[Data provided]:
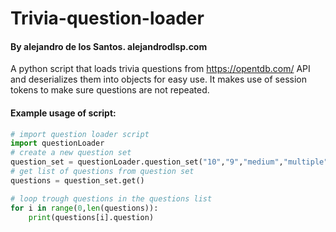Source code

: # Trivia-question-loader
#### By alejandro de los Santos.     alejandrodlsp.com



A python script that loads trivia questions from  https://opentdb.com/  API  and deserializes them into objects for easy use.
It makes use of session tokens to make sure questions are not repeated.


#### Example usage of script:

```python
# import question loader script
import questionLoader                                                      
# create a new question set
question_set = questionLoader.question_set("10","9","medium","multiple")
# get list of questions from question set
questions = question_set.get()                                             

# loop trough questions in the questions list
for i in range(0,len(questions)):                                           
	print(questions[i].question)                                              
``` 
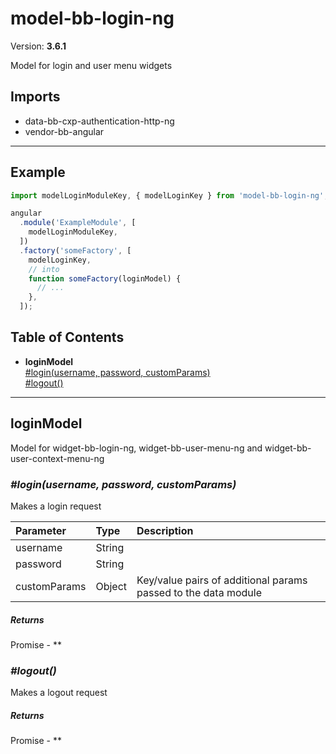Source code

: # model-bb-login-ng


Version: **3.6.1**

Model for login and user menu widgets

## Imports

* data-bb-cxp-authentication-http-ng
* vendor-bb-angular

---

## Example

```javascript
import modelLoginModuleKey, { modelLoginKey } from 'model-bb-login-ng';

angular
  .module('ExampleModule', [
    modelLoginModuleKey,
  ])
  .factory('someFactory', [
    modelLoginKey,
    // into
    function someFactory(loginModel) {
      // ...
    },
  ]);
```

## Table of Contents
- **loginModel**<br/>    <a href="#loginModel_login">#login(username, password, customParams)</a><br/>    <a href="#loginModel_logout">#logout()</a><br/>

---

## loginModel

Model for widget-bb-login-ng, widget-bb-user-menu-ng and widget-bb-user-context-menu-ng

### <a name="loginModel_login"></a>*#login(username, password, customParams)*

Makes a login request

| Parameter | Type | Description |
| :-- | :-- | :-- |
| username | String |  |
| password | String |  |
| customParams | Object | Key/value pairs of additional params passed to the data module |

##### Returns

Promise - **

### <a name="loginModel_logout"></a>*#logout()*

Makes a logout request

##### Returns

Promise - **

[Task brief]: Search the listing for the word "password" and return each line that holds it.

[Output of the task]:
- **loginModel**<br/>    <a href="#loginModel_login">#login(username, password, customParams)</a><br/>    <a href="#loginModel_logout">#logout()</a><br/>
### <a name="loginModel_login"></a>*#login(username, password, customParams)*
| password | String |  |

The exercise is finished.